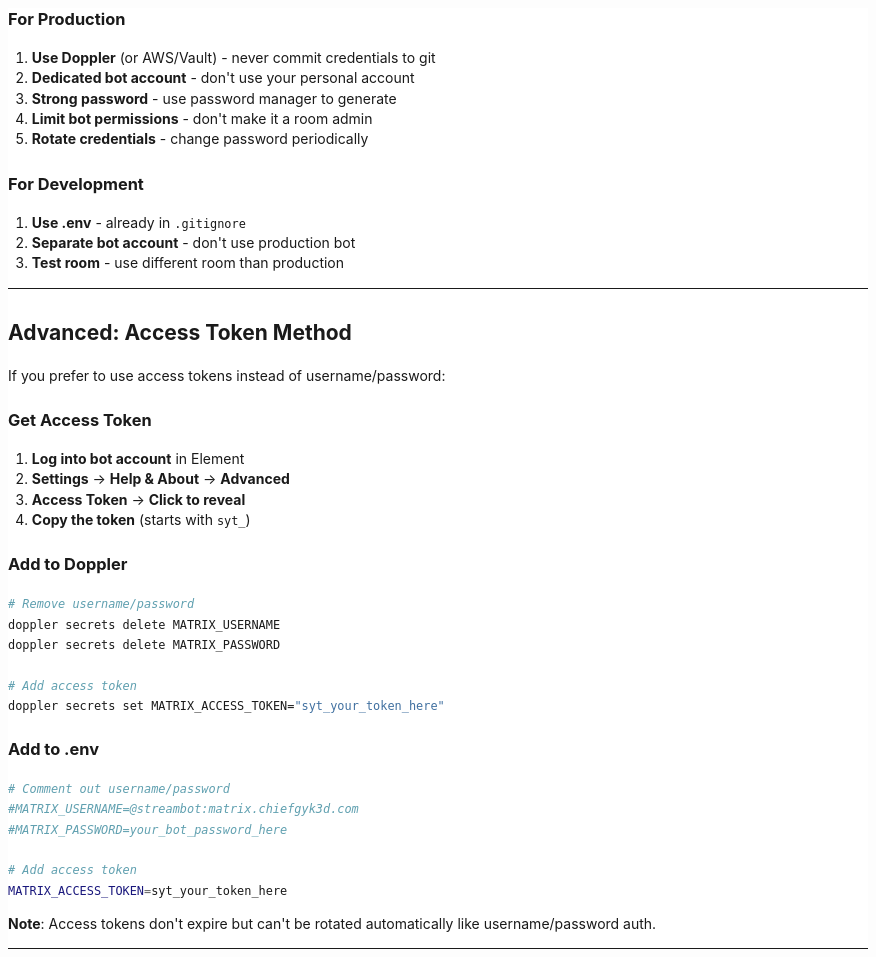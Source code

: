 ### For Production

1. **Use Doppler** (or AWS/Vault) - never commit credentials to git
2. **Dedicated bot account** - don't use your personal account
3. **Strong password** - use password manager to generate
4. **Limit bot permissions** - don't make it a room admin
5. **Rotate credentials** - change password periodically

### For Development

1. **Use .env** - already in `.gitignore`
2. **Separate bot account** - don't use production bot
3. **Test room** - use different room than production

---

## Advanced: Access Token Method

If you prefer to use access tokens instead of username/password:

### Get Access Token

1. **Log into bot account** in Element
2. **Settings** → **Help & About** → **Advanced**
3. **Access Token** → **Click to reveal**
4. **Copy the token** (starts with `syt_`)

### Add to Doppler

```bash
# Remove username/password
doppler secrets delete MATRIX_USERNAME
doppler secrets delete MATRIX_PASSWORD

# Add access token
doppler secrets set MATRIX_ACCESS_TOKEN="syt_your_token_here"
```

### Add to .env

```bash
# Comment out username/password
#MATRIX_USERNAME=@streambot:matrix.chiefgyk3d.com
#MATRIX_PASSWORD=your_bot_password_here

# Add access token
MATRIX_ACCESS_TOKEN=syt_your_token_here
```

**Note**: Access tokens don't expire but can't be rotated automatically like username/password auth.

---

• • •

EXERCISE REQUIREMENTS
Word for word, return the listing above; the pictures do not belong in the copy.

EXERCISE RESULT
Source code

: ### For Production

1. **Use Doppler** (or AWS/Vault) - never commit credentials to git
2. **Dedicated bot account** - don't use your personal account
3. **Strong password** - use password manager to generate
4. **Limit bot permissions** - don't make it a room admin
5. **Rotate credentials** - change password periodically

### For Development

1. **Use .env** - already in `.gitignore`
2. **Separate bot account** - don't use production bot
3. **Test room** - use different room than production

---

## Advanced: Access Token Method

If you prefer to use access tokens instead of username/password:

### Get Access Token

1. **Log into bot account** in Element
2. **Settings** → **Help & About** → **Advanced**
3. **Access Token** → **Click to reveal**
4. **Copy the token** (starts with `syt_`)

### Add to Doppler

```bash
# Remove username/password
doppler secrets delete MATRIX_USERNAME
doppler secrets delete MATRIX_PASSWORD

# Add access token
doppler secrets set MATRIX_ACCESS_TOKEN="syt_your_token_here"
```

### Add to .env

```bash
# Comment out username/password
#MATRIX_USERNAME=@streambot:matrix.chiefgyk3d.com
#MATRIX_PASSWORD=your_bot_password_here

# Add access token
MATRIX_ACCESS_TOKEN=syt_your_token_here
```

**Note**: Access tokens don't expire but can't be rotated automatically like username/password auth.

---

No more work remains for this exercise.